Expression analysis:

SDS-PAGE electrophoretic detection: the results of expression analysis of 7#, 8#, 9#, 10# positive bacteria are shown in fig. 8, 9, 10, and 11. Wherein, M: a protein standard; 1: culturing the GS115 strain for 72 hours to obtain supernatant; 2: culturing the positive strain for 0 hour to obtain supernatant; 3: culturing the positive strain for 24 hours to obtain supernatant; 4: culturing the positive strain for 48 hours to obtain supernatant; 5: culturing the positive strain for 72 hours to obtain supernatant; 6: the positive strain was cultured for 96 hours to obtain a supernatant.

8# positive bacteria are taken for strain preservation, named as Pichia pastoris JY0401, and the strain is preserved in the common microorganism center of China Committee for culture preservation of microorganisms in 2018, 9, 12 and 7 (the preservation center address is No.3 of Beijing Kogyo Chen-Xilu No.1 of Beijing, institute of microbiology, China academy of sciences, postal code is 100101), and the preservation number is CGMCC No. 16463.

The invention selects a nucleotide sequence with good water solubility and strong stability from a helical region of human collagen gene type I with a known sequence, inserts an optimized gene segment into a pichia pastoris expression plasmid, converts pichia pastoris and screens to obtain high-expression pichia pastoris gene engineering bacteria, and obtains high-purity recombinant human-like collagen through preliminary fermentation and purification steps. Experiments prove that the recombinant human-like collagen produced by the method has good hydrophilicity and stability, and the structure of the recombinant human-like collagen is 100 percent identical to the corresponding part of a natural collagen gene sequence, so that the recombinant human-like collagen can not cause immunological rejection when being applied to a human body, and can be widely applied to the fields of biomedical materials, cosmetics and the like. The secretory expression vector is adopted, the secretory expression of the recombinant human-like collagen is successfully realized, the expression product is secreted in the supernatant, the purification is convenient, the advantages which are not possessed by other recombinant human-like collagen production are realized, and the large-scale production operation is convenient. After the carrier is electrically transferred into the pichia pastoris, the gene is integrated on a pichia pastoris genome, so the recombinant strain has good stability, the gene is not easy to lose after multiple passages, the character of high-efficiency expression can be kept, stable production can be well realized, the pichia pastoris production method is aerobic fermentation, the thallus density is high, and the expression amount has a great promotion space.

Example 2

For the control group (comparative example 1, tilapia skin collagen group) and the effect group (recombinant human type I collagen type I alpha 1x6), Chinese women aged 35-55 years old and with fine lines and wrinkles on the face were selected, and 30 persons were each treated with one bottle at night every day. The test was performed in a double blind test, with the four indicators of moisture, overall wrinkle size, wrinkle depth and texture on each panelist's face at week 0 and 8 using a Milipure Intelligent skin moisture tester and an Antera3D skin tester, respectively.
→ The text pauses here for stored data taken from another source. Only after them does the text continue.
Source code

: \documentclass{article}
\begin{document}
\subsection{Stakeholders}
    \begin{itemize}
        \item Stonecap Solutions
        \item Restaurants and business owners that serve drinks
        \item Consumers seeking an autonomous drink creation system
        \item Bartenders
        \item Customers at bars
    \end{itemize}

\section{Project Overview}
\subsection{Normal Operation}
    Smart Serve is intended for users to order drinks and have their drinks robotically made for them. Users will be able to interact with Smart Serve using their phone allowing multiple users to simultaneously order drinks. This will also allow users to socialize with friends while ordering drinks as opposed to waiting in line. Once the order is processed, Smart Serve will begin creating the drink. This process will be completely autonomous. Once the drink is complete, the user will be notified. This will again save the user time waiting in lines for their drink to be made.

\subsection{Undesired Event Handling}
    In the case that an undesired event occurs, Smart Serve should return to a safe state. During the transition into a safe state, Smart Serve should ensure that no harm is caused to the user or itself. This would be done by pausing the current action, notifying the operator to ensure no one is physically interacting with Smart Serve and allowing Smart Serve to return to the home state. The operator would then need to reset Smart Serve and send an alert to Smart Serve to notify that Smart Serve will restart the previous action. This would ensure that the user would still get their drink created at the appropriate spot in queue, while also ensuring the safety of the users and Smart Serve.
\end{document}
(1) Control group (comparative example 1)

The components: tilapia skin collagen, concentration 0.75% (w/v, g/mL, i.e. 7.5g/L)

Weighing tilapia skin collagen powder, fully stirring and dissolving, sterilizing and filtering at 0.22 mu m in a hundred-grade area under a ten-thousand-grade background, subpackaging and freeze-drying, wherein the amount of each part of freeze-dried tilapia skin collagen powder is 15mg of solid. The solvent used was 2ml of purified water.
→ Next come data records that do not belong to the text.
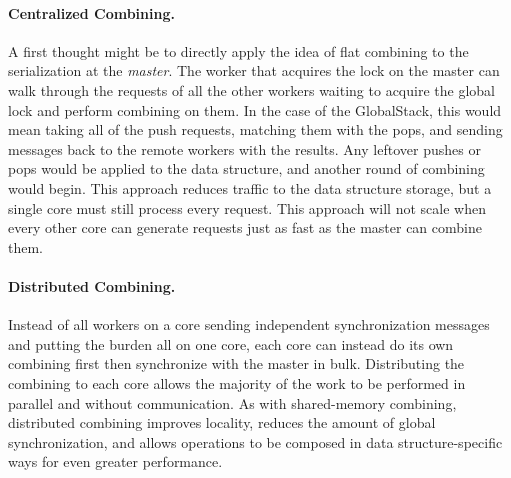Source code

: \paragraph{Centralized Combining.}
A first thought might be to directly apply the idea of flat combining to the serialization at the \emph{master}. The worker that acquires the lock on the master can walk through the requests of all the other workers waiting to acquire the global lock and perform combining on them. In the case of the GlobalStack, this would mean taking all of the push requests, matching them with the pops, and sending messages back to the remote workers with the results. Any leftover pushes or pops would be applied to the data structure, and another round of combining would begin. This approach reduces traffic to the data structure storage, but a single core must still process every request. This approach will not scale when every other core can generate requests just as fast as the master can combine them.

\paragraph{Distributed Combining.}
Instead of all workers on a core sending independent synchronization messages and putting the burden all on one core, each core can instead do its own combining first then synchronize with the master in bulk.
Distributing the combining to each core allows the majority of the work to be performed in parallel and without communication.
As with shared-memory combining, distributed combining improves locality, reduces the amount of global synchronization, and allows operations to be composed in data structure-specific ways for even greater performance.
(2) The components: recombinant human type I collagen at a concentration of 0.075% (w/v, g/mL, i.e. 0.75g/L)

Weighing recombinant human type I collagen with the purity of 99%, fully stirring and dissolving, performing aseptic filtration by a 0.22 mu m filter membrane according to GMP requirements, packaging and freeze-drying in ten thousand grades, wherein the solid content of each part is 1.5mg after freeze-drying. The solvent used was 2ml of purified water.

(3) The components: recombinant human type I collagen at a concentration of 0.1% (w/v, g/mL, i.e., 1g/L)

Weighing recombinant human type I collagen with the purity of 99%, fully stirring and dissolving, performing aseptic filtration by a 0.22 mu m filter membrane according to GMP requirements, packaging and freeze-drying in ten thousand grades, and filling 2mg of solid in each bottle after freeze-drying. The solvent used was 2ml of purified water.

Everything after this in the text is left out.